Task details –
Give back, exactly as written, the lines of the listing from the top through the line holding "Dentro do fluxo", and nothing more. Exclude pictures.

Records for the task –
####################

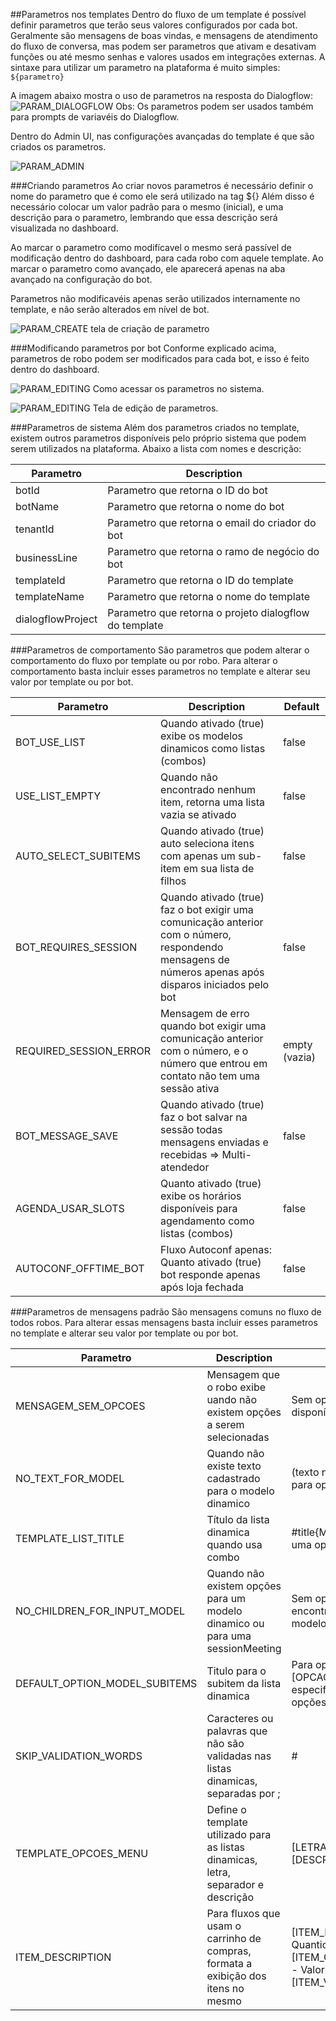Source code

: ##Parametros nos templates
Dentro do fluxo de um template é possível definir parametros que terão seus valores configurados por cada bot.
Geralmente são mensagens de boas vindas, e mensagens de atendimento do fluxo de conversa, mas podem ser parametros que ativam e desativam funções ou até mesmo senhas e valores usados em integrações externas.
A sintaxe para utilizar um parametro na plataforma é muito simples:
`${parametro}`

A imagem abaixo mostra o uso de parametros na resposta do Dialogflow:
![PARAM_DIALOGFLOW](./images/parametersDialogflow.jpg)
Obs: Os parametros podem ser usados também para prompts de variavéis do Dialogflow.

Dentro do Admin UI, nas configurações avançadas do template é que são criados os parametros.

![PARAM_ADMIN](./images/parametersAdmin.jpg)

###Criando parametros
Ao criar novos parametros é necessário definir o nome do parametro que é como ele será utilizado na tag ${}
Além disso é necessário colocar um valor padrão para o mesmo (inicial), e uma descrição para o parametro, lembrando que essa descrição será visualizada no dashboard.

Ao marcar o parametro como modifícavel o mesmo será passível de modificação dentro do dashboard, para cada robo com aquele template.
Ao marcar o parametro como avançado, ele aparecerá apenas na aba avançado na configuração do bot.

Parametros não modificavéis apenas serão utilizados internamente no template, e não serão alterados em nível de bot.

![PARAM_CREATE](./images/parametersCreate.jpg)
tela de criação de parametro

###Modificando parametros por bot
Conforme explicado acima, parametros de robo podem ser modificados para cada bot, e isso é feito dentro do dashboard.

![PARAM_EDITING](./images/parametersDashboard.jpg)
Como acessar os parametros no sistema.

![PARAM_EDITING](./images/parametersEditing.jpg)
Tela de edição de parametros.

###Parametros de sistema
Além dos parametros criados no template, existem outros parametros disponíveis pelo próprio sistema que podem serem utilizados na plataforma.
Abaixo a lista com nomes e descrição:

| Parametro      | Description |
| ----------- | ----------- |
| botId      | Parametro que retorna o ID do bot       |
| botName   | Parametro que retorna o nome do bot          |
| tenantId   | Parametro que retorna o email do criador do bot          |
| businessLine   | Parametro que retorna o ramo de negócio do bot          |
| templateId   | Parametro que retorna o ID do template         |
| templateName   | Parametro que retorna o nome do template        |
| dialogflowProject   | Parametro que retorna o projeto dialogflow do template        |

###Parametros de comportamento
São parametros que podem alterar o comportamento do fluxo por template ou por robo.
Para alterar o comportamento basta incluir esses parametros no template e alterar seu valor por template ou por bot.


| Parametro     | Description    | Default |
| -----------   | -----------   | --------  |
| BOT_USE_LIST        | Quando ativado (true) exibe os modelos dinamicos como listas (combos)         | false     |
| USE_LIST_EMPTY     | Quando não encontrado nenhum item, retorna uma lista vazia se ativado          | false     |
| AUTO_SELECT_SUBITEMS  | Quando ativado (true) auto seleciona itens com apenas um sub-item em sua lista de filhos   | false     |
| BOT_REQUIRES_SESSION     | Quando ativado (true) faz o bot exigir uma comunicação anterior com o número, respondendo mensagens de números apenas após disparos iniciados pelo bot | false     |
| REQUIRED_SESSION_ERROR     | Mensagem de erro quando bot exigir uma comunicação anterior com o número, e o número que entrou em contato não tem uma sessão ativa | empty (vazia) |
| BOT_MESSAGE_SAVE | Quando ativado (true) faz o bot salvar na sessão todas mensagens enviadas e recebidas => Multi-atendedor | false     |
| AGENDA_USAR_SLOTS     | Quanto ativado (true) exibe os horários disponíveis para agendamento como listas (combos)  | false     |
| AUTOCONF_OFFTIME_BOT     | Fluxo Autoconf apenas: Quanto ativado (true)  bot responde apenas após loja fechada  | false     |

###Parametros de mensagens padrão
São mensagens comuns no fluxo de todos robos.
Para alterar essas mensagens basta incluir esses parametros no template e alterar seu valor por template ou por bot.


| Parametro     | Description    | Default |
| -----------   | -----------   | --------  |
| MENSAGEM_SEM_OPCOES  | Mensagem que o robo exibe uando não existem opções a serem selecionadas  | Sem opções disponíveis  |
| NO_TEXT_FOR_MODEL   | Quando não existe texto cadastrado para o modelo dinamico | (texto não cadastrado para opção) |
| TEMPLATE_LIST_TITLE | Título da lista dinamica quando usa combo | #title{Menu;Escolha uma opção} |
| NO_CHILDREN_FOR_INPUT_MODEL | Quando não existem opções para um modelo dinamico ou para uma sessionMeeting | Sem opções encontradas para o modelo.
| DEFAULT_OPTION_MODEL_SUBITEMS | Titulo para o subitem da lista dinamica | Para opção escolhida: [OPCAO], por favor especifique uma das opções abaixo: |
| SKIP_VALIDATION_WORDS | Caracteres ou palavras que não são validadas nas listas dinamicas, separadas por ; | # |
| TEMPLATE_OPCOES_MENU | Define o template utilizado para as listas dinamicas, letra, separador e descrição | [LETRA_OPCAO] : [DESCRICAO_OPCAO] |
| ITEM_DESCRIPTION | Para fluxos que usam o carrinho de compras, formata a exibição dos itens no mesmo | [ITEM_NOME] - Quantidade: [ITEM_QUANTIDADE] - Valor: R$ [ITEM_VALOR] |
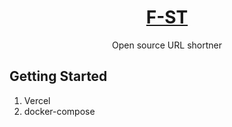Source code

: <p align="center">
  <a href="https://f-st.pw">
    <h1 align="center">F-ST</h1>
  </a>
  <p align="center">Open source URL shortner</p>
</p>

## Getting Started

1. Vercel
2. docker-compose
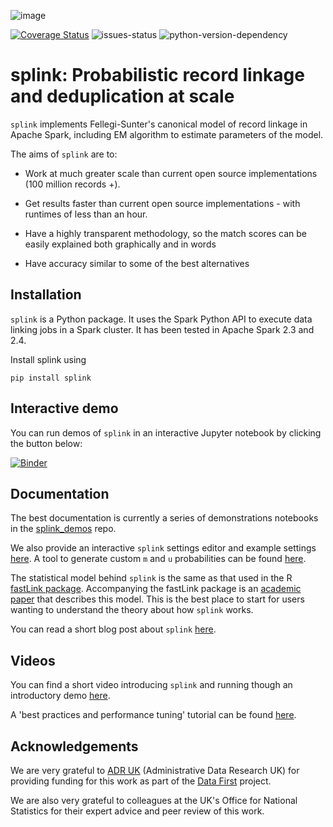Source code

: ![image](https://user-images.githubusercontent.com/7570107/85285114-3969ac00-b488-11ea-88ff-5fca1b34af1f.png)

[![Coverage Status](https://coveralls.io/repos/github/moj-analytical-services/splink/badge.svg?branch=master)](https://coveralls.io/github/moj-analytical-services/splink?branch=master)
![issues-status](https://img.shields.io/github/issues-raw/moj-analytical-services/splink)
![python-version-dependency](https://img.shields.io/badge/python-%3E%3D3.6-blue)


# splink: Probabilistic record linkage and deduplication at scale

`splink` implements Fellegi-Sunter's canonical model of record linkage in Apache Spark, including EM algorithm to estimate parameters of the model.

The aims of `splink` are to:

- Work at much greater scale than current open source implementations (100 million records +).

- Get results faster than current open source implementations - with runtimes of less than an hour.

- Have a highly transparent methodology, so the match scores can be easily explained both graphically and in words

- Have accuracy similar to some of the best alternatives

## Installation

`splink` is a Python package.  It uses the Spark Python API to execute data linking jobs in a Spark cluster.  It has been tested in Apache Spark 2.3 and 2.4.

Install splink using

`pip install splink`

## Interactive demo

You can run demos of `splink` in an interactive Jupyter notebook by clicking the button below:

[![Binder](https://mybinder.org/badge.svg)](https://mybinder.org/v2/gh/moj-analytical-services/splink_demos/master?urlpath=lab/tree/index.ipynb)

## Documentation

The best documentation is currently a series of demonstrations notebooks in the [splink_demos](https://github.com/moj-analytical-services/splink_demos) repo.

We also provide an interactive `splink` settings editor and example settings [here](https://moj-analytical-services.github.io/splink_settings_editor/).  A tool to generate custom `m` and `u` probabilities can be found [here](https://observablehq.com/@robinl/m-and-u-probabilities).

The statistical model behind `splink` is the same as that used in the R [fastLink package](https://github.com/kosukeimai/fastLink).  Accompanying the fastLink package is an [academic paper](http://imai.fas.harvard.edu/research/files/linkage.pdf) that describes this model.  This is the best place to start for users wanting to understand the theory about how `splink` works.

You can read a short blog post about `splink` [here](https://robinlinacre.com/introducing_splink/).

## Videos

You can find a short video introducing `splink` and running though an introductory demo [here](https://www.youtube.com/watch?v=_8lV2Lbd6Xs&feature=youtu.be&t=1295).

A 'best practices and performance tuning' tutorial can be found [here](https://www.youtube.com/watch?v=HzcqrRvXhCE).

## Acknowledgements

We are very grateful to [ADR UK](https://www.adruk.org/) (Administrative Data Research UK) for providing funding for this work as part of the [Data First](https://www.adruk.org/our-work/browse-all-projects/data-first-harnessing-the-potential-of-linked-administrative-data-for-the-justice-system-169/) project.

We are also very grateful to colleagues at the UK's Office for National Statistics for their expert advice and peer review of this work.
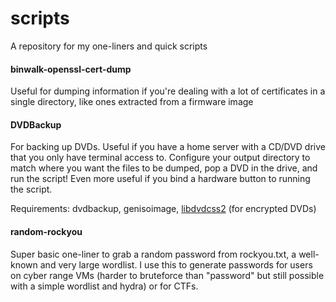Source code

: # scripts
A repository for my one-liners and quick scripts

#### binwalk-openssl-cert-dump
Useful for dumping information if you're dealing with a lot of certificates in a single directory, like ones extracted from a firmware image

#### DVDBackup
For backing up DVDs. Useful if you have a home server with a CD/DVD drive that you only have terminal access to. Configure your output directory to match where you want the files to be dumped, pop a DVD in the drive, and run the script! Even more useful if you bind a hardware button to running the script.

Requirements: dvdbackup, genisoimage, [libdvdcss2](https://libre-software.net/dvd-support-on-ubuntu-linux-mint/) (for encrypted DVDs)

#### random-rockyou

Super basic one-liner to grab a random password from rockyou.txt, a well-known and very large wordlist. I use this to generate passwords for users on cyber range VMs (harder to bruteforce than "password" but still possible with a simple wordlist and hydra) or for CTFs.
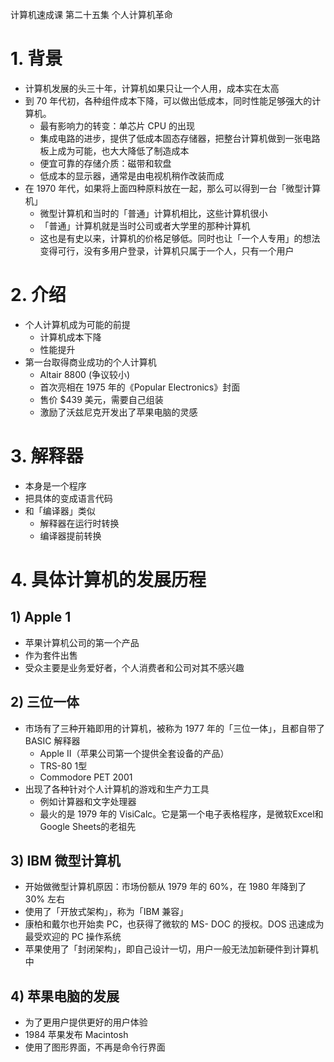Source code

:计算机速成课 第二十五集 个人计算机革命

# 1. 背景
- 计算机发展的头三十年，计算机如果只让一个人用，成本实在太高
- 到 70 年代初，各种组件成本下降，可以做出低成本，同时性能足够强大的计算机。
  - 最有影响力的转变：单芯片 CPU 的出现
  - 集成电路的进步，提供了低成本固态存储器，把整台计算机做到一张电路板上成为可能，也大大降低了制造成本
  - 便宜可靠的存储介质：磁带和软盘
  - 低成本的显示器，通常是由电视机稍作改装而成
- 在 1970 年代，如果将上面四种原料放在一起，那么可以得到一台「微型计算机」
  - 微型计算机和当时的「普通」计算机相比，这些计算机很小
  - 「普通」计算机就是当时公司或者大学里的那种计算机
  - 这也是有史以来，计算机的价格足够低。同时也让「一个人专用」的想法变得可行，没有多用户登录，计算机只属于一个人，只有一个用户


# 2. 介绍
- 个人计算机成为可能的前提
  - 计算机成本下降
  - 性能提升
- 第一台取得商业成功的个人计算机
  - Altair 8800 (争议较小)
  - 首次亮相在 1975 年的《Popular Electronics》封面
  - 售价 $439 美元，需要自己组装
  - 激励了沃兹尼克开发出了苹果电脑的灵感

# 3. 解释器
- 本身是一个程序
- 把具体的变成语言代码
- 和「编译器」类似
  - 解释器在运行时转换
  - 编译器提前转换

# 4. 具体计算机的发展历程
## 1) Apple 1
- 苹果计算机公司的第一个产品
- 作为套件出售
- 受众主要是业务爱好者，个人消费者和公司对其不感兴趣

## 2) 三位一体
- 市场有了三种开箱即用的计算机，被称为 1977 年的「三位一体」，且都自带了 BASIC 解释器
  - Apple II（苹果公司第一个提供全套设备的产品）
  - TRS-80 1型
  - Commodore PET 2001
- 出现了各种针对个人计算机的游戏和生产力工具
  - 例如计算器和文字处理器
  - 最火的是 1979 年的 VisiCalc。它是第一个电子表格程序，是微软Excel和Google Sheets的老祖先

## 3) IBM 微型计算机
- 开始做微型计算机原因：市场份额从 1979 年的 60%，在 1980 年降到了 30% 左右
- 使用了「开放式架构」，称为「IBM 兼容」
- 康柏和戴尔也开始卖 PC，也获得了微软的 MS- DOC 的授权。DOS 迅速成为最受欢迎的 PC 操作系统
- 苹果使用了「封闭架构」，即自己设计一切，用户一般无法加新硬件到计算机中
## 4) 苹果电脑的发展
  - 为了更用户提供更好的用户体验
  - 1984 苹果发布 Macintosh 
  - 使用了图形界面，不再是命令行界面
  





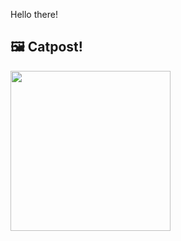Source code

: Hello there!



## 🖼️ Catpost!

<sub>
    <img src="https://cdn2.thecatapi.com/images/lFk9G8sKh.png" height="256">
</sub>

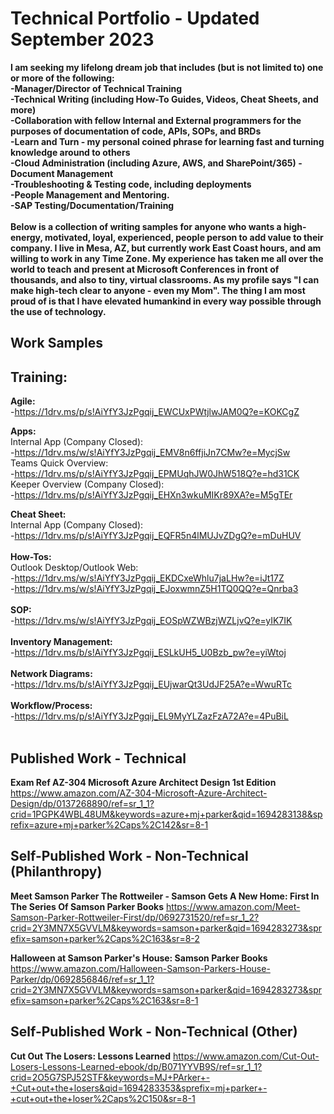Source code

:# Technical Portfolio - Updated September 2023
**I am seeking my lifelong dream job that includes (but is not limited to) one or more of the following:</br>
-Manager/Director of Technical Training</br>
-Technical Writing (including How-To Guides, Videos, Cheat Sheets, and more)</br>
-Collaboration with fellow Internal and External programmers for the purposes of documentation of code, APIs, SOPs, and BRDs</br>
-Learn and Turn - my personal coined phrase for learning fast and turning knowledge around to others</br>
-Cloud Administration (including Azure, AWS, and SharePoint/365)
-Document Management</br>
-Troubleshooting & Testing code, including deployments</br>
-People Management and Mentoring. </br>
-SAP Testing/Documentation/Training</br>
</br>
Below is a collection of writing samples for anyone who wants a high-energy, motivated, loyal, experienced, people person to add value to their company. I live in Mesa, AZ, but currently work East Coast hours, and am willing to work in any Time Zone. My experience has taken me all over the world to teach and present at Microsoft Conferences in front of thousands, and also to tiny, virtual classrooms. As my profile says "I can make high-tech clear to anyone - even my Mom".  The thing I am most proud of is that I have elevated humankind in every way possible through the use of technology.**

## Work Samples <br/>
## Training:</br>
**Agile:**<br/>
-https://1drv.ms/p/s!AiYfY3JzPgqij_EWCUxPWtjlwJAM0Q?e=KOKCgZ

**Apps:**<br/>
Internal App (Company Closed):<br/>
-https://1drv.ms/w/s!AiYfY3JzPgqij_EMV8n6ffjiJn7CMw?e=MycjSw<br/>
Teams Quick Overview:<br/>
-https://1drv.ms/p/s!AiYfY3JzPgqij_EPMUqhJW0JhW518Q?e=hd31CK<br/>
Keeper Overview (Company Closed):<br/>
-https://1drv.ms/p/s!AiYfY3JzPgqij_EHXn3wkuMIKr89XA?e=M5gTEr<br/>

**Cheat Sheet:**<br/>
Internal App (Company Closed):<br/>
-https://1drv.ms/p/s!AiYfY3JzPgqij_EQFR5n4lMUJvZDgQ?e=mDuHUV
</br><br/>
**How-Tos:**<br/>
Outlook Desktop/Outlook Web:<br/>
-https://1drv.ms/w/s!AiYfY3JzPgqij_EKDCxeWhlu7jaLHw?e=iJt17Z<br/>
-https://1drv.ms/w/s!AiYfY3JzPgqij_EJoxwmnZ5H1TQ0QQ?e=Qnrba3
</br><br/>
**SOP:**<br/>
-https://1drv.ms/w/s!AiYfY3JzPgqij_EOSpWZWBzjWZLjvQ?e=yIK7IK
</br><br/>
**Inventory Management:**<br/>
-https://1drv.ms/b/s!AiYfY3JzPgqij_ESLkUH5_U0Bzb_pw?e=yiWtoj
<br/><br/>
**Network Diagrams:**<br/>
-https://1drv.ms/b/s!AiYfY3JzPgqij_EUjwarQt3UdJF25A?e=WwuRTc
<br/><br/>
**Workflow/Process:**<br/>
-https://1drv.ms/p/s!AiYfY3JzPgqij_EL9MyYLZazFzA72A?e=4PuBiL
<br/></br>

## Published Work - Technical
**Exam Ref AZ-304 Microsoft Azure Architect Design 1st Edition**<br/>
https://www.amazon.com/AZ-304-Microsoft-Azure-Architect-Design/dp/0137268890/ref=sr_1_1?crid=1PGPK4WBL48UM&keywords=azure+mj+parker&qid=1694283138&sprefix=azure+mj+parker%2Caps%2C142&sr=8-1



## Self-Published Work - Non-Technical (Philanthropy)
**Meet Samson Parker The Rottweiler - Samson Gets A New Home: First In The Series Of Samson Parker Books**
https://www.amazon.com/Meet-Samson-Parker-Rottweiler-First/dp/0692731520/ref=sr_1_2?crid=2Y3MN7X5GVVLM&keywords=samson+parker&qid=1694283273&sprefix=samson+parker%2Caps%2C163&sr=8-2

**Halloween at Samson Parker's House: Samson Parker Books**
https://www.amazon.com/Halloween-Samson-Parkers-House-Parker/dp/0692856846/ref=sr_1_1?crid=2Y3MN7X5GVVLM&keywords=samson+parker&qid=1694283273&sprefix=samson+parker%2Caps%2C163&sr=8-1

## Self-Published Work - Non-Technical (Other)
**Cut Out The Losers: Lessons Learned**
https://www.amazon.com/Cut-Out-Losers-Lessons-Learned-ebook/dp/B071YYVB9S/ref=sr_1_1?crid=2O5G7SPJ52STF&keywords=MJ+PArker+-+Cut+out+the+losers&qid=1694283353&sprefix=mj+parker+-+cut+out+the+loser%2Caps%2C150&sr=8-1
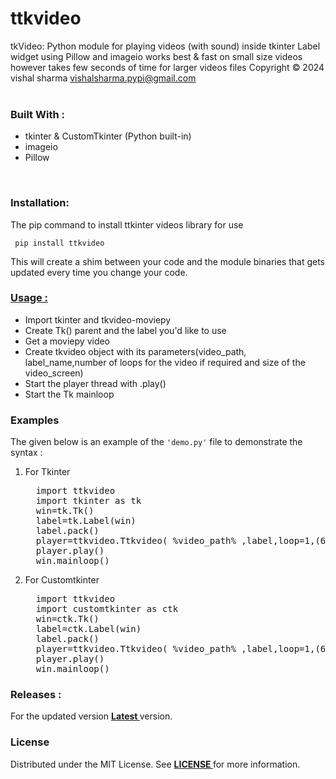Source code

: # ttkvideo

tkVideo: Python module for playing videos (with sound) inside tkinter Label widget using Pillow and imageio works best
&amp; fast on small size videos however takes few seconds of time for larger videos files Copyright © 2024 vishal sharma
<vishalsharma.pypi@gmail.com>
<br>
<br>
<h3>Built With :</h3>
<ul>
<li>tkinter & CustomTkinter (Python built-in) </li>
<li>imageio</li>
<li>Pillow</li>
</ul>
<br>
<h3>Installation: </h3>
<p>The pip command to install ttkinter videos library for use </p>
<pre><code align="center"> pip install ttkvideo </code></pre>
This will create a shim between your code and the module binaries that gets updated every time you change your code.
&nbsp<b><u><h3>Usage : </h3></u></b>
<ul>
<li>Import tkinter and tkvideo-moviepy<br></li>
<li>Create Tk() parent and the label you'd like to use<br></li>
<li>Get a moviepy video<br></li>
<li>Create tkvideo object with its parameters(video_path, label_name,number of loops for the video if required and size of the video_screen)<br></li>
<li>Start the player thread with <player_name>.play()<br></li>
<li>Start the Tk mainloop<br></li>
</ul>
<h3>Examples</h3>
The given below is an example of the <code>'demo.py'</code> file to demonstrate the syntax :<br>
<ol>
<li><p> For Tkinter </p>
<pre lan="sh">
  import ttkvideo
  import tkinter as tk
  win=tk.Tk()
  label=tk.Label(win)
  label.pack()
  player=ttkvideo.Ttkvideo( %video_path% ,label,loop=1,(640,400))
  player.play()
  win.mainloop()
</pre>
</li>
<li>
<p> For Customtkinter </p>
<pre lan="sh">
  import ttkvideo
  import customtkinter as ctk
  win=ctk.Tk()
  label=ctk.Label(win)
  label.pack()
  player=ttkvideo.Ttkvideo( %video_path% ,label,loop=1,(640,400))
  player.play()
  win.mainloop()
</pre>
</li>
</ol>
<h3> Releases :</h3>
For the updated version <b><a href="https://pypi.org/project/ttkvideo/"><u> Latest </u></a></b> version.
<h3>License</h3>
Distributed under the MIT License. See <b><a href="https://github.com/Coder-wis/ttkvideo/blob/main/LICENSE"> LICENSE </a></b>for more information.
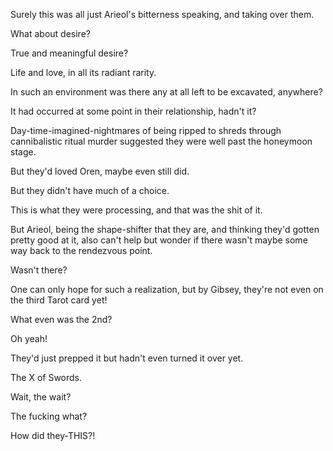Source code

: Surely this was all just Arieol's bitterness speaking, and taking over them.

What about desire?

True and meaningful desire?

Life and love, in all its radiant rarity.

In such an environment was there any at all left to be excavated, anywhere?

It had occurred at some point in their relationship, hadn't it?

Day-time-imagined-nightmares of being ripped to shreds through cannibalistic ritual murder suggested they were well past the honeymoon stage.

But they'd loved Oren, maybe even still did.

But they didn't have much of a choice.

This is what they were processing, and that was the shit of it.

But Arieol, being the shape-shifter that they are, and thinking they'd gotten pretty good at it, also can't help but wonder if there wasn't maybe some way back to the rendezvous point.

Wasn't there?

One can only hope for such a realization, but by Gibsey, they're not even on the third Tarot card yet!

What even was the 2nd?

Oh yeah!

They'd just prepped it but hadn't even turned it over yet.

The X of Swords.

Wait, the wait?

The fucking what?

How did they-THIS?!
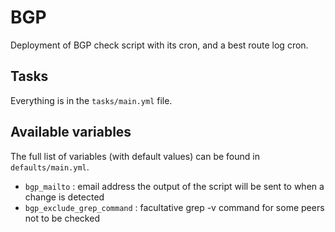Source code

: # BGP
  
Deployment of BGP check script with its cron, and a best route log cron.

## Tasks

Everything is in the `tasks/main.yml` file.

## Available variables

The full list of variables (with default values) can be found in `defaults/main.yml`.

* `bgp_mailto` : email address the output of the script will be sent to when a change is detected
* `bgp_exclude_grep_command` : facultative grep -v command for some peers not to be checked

####################

Solution for this task –
Source code

: ##Parametros nos templates
Dentro do fluxo de um template é possível definir parametros que terão seus valores configurados por cada bot.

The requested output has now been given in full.